Application in anaerobic digestion of chemically modified biochar and pyro-oil generated from digestate
Supervisor: prof. Ing. Lucie Obalova, Ph.D.
Specialist supervisor: Ing. Jiří Rusín, Ph.D.
Zero-waste approach coupling anaerobic digestion and pyrolysis requires the transformation of the organic matter contained in the digestion solid effluent via pyrolysis to valuable products. The products consist of a pyro-oil including an enriched-in-organics water phase that can be valorized for biogas generation and a solid material (“biochar”) which can be potentially used in several applications e.g. bioremediation, gas cleaning, soil amelioration or as additive in anaerobic digestion. Biochar deriving from biomass pyrolysis has been reported to have a positive effect on anaerobic methane generation. Biochar produced from the solids of the effluent of anaerobic digestion appeared to have lower efficiency.

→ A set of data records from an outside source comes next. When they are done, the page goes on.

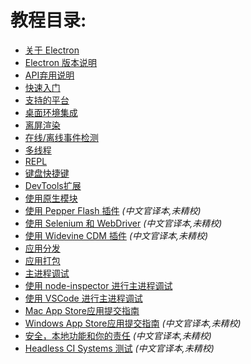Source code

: # 教程目录:
* [关于 Electron](about.md)
* [Electron 版本说明](electron-versioning.md)
* [API弃用说明](planned-breaking-changes.md)
* [快速入门](quick-start.md)
* [支持的平台](supported-platforms.md)
* [桌面环境集成](desktop-environment-integration.md)
* [离屏渲染](offscreen-rendering.md)
* [在线/离线事件检测](online-offline-events.md)
* [多线程](multithreading.md)
* [REPL](repl.md)
* [键盘快捷键](keyboard-shortcuts.md)  
* [DevTools扩展](devtools-extension.md)   
* [使用原生模块](using-native-node-modules.md) 
* [使用 Pepper Flash 插件](using-pepper-flash-plugin.md) _(中文官译本,未精校)_
* [使用 Selenium 和 WebDriver](using-selenium-and-webdriver.md) _(中文官译本,未精校)_
* [使用 Widevine CDM 插件](using-widevine-cdm-plugin.md) _(中文官译本,未精校)_
* [应用分发](application-distribution.md)
* [应用打包](application-packaging.md)
* [主进程调试](debugging-main-process.md)
* [使用 node-inspector 进行主进程调试](debugging-main-process-node-inspector.md)
* [使用 VSCode 进行主进程调试](debugging-main-process-vscode.md)
* [Mac App Store应用提交指南](mac-app-store-submission-guide.md)
* [Windows App Store应用提交指南](windows-store-guide.md) _(中文官译本,未精校)_
* [安全，本地功能和你的责任](security.md) _(中文官译本,未精校)_           
* [Headless CI Systems 测试](testing-on-headless-ci.md) _(中文官译本,未精校)_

The research during PhD study aims to close the cycle between the two processes by initially valorizing the water-phase of pyrolysis oil in biogas production and secondly find appropriate pathways of pretreatment, mainly chemical, for the digestate-derived char to optimize the catalytic activity in an anaerobic digestion system. Laboratory experiments of pyrolysis of separated digestate solids and experiments of its application to laboratory fermenters will be carried out.